Review: David Bowie – Welcome To The Blackout (Live London ’78)
By Classic Pop | September 25, 2018
Captured in the summer of 1978, this 2CD live set showcases a recovering genius back on top of his game and sounding as vital as ever. Ian Gittins review’s Bowie’s Welcome To The Blackout, awarding it a rare five stars and the monthly title of Classic Pop‘s Best Reissue.
David Bowie always moved in mysterious ways, his wonders to perform, and few machinations were weirder than this blast of greatness: a stunning live album taped 40 years ago but shelved for the subsequent four decades.
Welcome To The Blackout was recorded during two Earls Court shows in the summer of 1978 on Bowie’s Isolar II Tour, more usually known as the Low/“Heroes” Tour. After a limited-edition 3LP vinyl edition became Record Store Day’s best-selling item this April, it now gets this 2CD release.
After nearly expiring from his Los Angeles cocaine madness, Bowie had fled to Berlin with Iggy Pop and was by then two-thirds of the way through his Low/”Heroes”/Lodger trilogy of albums with Brian Eno.
Eno was also meant to helm the band on the Isolar II world tour but had to drop out on health grounds, leaving the rejigged band just two weeks to rehearse under the tutelage of Bowie’s sideman, Carlos Alomar. It didn’t show. On Welcome To The Blackout they sound slick, fierce and formidable.

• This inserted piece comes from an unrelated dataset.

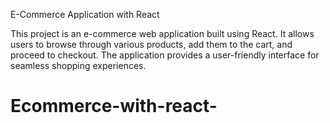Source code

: E-Commerce Application with React

This project is an e-commerce web application built using React. It allows users to browse through various products, add them to the cart, and proceed to checkout. The application provides a user-friendly interface for seamless shopping experiences.
# Ecommerce-with-react-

The tour setlist naturally drew heavily on Low and “Heroes” and was thus elevated by the stark, bleak brilliance of both albums. After the portentous opening dirge of Warszawa, an extended, six-minute roust through “Heroes” is a thrill; rarefied New Wave pop before the term even existed.
Bowie is in superb voice throughout, an imperious benign musical dictator drydrawling his way through Be My Wife and the arid funk of Low’s Speed Of Life. The perennial cracked actor, he gives a masterful impersonation of jittery paranoia on a version of Breaking Glass that ends when you are willing it to go on.
For all of his arty obliqueness, Bowie was always a canny crowd-pleaser, and his post-interval tour setlist boasted an impeccable run of six tracks from The Rise And Fall Of Ziggy Stardust And The Spiders From Mars: Five Years, Soul Love, Star, Hang On To Yourself, Ziggy Stardust and Suffragette City.
It all showcased a recovering genius on top of his game. The closing TVC15 and Rebel Rebel are pop sacred texts, and – best of all – Welcome To The Blackout is a live album that doesn’t sound like one: producer Tony Visconti ruthlessly excised all of the crowd noise from proceedings. Well worth the wait.